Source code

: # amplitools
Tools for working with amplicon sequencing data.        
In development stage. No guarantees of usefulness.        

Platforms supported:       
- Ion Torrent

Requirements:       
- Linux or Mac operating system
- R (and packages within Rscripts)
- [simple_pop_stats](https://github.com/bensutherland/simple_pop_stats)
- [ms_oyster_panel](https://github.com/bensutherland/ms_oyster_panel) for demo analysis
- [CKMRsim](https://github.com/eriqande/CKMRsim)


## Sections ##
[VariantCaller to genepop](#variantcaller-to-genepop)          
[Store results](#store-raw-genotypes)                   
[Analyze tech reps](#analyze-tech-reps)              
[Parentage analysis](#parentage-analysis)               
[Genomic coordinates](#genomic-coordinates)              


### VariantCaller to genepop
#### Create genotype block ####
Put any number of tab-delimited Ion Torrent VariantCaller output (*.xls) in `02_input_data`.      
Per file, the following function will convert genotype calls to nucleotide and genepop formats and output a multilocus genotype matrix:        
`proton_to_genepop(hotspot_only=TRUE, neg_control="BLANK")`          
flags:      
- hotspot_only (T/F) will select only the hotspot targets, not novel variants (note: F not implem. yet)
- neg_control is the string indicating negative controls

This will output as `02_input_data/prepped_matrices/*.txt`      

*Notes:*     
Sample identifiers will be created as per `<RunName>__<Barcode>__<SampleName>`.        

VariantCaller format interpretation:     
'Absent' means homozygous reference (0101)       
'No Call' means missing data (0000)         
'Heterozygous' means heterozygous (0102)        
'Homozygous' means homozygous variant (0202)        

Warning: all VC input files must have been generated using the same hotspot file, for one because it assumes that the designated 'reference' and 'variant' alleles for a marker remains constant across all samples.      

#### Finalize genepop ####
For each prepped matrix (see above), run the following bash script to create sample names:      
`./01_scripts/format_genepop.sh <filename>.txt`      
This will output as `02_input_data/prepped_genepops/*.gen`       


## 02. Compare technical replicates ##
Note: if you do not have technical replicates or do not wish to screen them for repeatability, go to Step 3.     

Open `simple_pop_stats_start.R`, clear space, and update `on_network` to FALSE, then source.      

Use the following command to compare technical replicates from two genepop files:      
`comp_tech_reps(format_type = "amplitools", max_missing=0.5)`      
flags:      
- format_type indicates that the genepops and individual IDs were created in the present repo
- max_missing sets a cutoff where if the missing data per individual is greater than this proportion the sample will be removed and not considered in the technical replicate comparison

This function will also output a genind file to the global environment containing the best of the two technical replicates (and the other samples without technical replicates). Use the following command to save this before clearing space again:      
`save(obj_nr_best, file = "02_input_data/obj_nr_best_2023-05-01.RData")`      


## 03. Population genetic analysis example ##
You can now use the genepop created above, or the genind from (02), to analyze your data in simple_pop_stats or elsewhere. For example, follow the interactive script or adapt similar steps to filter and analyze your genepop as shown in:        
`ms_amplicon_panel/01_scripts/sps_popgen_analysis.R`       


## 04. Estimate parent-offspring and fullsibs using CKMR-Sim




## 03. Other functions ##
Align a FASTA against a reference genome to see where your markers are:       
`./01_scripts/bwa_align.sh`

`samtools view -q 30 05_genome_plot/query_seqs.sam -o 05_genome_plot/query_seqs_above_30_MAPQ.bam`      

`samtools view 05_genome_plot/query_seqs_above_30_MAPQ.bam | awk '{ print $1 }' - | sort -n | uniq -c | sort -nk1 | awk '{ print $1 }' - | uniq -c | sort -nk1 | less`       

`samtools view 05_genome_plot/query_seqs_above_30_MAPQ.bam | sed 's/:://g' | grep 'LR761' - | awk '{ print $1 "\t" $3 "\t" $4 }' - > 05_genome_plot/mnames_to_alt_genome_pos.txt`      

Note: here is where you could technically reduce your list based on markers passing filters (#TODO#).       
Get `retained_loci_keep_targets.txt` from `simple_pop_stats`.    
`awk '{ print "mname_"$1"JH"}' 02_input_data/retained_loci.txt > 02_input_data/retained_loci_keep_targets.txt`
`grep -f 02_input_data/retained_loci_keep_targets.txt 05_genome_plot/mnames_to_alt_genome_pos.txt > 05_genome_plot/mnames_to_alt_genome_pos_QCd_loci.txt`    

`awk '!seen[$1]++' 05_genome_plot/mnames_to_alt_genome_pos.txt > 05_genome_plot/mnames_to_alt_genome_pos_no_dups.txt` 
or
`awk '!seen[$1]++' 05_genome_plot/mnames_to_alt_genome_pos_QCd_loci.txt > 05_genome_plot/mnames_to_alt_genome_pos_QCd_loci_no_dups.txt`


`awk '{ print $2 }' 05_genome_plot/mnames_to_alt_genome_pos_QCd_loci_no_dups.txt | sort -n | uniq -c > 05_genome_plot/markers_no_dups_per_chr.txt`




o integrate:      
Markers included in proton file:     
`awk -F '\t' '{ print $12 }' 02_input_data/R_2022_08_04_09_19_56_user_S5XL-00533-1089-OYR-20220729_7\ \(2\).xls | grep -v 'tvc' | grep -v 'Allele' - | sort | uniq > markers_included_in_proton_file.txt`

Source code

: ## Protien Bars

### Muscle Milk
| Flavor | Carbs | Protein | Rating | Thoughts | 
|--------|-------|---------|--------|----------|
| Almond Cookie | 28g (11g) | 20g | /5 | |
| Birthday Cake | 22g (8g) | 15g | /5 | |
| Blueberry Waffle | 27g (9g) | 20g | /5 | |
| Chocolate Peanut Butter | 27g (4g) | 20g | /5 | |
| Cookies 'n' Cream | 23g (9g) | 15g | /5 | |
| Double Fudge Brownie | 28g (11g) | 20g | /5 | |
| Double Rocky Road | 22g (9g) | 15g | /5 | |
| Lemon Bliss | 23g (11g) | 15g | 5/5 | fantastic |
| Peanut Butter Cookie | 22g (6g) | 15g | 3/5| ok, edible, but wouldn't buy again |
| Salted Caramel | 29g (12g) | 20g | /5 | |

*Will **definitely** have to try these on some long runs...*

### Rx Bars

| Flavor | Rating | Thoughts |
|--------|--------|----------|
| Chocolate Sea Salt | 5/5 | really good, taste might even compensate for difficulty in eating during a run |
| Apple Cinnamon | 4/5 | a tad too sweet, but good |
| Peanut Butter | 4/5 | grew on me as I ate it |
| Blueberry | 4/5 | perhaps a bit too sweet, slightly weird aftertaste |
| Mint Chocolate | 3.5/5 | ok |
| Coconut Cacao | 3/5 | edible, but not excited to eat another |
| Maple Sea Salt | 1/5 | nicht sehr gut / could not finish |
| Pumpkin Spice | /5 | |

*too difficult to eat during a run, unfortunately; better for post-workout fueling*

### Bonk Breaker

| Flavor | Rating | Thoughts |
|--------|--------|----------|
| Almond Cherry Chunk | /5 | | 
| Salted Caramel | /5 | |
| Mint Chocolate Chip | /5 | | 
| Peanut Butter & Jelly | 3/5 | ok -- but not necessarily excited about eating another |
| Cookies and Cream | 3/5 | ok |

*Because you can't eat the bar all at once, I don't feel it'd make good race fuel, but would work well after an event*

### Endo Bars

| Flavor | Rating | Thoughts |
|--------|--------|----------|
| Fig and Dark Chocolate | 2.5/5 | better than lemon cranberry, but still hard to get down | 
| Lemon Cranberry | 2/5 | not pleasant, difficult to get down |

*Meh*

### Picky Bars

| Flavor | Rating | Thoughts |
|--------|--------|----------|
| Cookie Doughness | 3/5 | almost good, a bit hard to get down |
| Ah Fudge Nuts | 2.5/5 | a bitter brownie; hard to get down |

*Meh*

• _Task to carry out_
Every line in the entries above that has the word "created" should be identified and copied.

• _Completed task_
Sample identifiers will be created as per `<RunName>__<Barcode>__<SampleName>`.        
- format_type indicates that the genepops and individual IDs were created in the present repo
You can now use the genepop created above, or the genind from (02), to analyze your data in simple_pop_stats or elsewhere. For example, follow the interactive script or adapt similar steps to filter and analyze your genepop as shown in:        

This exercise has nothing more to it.